HOW TO COMPLETE THIS TASK »
Search the records for lines that contain the word "SQLServerException". Copy them all.

GIVEN ENTRIES »
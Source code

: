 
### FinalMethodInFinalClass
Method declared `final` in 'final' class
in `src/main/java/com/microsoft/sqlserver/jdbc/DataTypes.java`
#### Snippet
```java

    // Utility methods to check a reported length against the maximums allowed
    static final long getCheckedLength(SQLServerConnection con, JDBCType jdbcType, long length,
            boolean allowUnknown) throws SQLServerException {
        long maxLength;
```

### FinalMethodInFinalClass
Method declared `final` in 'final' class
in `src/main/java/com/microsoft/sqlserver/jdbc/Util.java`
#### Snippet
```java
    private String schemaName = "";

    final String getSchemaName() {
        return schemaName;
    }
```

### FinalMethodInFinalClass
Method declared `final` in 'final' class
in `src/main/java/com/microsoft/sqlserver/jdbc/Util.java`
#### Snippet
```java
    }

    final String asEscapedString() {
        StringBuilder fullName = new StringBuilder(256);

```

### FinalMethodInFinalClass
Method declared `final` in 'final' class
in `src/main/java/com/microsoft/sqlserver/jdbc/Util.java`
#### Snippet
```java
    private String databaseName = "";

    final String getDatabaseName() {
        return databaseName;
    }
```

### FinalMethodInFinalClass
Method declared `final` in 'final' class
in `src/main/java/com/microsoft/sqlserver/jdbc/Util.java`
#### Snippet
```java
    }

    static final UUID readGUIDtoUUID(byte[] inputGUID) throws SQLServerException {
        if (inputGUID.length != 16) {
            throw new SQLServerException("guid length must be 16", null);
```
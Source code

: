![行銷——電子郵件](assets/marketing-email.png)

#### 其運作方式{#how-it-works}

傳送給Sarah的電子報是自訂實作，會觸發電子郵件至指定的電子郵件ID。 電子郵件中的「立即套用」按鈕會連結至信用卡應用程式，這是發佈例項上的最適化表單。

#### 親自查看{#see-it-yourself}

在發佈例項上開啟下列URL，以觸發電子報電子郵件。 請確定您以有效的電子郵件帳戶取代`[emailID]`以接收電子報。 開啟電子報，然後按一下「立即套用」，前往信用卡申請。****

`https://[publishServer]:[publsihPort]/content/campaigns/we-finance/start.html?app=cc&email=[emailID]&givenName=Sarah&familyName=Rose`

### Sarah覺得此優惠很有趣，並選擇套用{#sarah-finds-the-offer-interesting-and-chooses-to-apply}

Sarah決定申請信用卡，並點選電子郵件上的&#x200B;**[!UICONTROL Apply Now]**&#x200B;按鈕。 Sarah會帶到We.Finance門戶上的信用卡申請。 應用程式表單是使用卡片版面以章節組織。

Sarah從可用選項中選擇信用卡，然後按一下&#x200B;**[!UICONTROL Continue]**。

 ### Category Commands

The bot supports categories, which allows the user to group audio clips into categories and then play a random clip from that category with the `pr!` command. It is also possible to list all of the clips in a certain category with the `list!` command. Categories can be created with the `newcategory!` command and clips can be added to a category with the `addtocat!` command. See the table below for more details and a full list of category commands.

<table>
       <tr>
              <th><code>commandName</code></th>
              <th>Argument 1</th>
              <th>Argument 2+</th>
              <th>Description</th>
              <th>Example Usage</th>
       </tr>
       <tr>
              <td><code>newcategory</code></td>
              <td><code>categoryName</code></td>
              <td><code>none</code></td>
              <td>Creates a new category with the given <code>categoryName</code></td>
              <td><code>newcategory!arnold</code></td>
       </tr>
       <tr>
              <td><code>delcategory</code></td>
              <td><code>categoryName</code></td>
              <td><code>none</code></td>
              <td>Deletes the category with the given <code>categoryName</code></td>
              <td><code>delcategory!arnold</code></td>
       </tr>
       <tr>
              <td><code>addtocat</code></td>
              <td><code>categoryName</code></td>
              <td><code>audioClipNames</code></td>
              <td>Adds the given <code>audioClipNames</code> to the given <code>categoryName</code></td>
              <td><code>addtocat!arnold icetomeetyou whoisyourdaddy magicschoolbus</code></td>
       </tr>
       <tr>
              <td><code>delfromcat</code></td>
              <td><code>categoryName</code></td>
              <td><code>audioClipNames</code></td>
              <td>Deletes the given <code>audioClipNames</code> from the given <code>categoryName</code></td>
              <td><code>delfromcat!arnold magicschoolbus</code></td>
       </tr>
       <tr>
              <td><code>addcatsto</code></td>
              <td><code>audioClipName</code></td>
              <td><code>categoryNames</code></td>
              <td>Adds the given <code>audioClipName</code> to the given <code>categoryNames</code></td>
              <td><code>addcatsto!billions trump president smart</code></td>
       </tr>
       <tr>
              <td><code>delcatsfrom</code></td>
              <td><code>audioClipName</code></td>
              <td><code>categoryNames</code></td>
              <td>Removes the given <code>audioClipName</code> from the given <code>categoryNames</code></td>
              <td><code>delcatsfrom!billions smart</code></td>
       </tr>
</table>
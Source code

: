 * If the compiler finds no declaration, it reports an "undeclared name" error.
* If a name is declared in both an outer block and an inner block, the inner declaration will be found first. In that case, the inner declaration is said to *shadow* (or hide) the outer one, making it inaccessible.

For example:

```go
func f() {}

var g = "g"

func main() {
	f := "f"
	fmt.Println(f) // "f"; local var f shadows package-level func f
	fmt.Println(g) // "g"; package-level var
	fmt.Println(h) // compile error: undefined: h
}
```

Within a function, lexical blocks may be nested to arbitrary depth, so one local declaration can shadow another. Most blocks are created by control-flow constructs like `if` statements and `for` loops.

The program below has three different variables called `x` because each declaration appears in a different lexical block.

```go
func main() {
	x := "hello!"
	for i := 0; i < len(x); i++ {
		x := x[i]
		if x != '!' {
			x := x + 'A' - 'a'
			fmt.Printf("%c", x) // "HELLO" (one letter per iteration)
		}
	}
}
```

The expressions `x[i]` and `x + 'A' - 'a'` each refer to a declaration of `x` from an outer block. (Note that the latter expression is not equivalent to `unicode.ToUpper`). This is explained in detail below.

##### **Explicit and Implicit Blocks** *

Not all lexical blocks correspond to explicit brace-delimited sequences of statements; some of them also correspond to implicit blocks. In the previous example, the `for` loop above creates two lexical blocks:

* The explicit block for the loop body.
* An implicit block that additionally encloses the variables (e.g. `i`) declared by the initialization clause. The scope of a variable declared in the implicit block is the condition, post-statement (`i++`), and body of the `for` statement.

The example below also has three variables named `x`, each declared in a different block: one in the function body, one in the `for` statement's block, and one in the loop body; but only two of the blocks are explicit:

WRITTEN RESPONSE »
            boolean allowUnknown) throws SQLServerException {
    static final UUID readGUIDtoUUID(byte[] inputGUID) throws SQLServerException {
            throw new SQLServerException("guid length must be 16", null);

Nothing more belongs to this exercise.